____ Input material

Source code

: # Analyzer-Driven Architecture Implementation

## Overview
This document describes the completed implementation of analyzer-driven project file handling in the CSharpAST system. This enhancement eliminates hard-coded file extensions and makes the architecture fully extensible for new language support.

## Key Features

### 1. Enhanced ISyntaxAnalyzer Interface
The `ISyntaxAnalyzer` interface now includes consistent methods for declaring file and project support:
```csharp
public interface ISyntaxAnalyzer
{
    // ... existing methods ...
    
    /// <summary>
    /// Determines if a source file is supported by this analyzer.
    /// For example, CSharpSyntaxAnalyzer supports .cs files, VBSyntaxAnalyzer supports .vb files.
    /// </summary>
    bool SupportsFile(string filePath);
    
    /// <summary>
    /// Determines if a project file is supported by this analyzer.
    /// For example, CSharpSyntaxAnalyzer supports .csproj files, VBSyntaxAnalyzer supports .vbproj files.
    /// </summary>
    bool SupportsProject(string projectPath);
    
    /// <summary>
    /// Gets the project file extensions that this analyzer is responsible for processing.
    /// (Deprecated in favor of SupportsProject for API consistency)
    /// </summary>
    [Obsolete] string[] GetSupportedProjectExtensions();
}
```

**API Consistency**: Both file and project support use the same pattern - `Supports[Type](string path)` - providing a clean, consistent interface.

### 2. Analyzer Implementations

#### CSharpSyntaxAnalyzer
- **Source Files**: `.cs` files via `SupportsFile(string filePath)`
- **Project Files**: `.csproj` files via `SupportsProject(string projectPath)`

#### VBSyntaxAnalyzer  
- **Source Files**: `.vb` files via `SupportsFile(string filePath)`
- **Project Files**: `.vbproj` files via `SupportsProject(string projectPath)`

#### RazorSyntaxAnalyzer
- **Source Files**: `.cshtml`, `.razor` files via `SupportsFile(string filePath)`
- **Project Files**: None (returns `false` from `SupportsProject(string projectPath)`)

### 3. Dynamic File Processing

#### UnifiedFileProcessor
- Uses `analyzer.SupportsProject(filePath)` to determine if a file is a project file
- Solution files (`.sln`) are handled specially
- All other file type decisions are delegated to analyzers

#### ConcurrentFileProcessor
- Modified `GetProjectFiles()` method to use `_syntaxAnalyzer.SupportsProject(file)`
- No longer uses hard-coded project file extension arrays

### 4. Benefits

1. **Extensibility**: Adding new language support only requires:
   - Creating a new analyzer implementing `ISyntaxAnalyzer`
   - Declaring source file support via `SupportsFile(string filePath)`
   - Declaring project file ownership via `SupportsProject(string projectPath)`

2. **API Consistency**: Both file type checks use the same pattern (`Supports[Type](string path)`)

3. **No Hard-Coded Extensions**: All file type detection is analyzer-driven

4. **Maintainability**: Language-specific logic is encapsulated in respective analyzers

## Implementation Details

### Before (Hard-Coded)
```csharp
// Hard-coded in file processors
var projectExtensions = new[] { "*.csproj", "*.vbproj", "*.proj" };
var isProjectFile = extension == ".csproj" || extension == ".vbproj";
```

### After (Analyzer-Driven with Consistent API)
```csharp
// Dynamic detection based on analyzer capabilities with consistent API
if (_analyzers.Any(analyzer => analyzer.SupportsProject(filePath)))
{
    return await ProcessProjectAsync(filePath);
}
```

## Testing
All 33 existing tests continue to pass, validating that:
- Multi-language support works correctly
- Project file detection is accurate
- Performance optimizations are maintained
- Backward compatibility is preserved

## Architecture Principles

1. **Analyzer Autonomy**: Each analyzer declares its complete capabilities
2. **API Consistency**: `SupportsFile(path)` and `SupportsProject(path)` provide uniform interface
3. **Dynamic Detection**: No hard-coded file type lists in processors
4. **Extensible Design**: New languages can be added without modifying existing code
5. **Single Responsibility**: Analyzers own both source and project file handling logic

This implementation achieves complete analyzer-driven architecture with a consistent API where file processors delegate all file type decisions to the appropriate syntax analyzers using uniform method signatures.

________

Work to complete:
The expected answer is a copy of every line in the entries that holds the word "vbproj".

Expected answer:
    /// For example, CSharpSyntaxAnalyzer supports .csproj files, VBSyntaxAnalyzer supports .vbproj files.
- **Project Files**: `.vbproj` files via `SupportsProject(string projectPath)`
var projectExtensions = new[] { "*.csproj", "*.vbproj", "*.proj" };
var isProjectFile = extension == ".csproj" || extension == ".vbproj";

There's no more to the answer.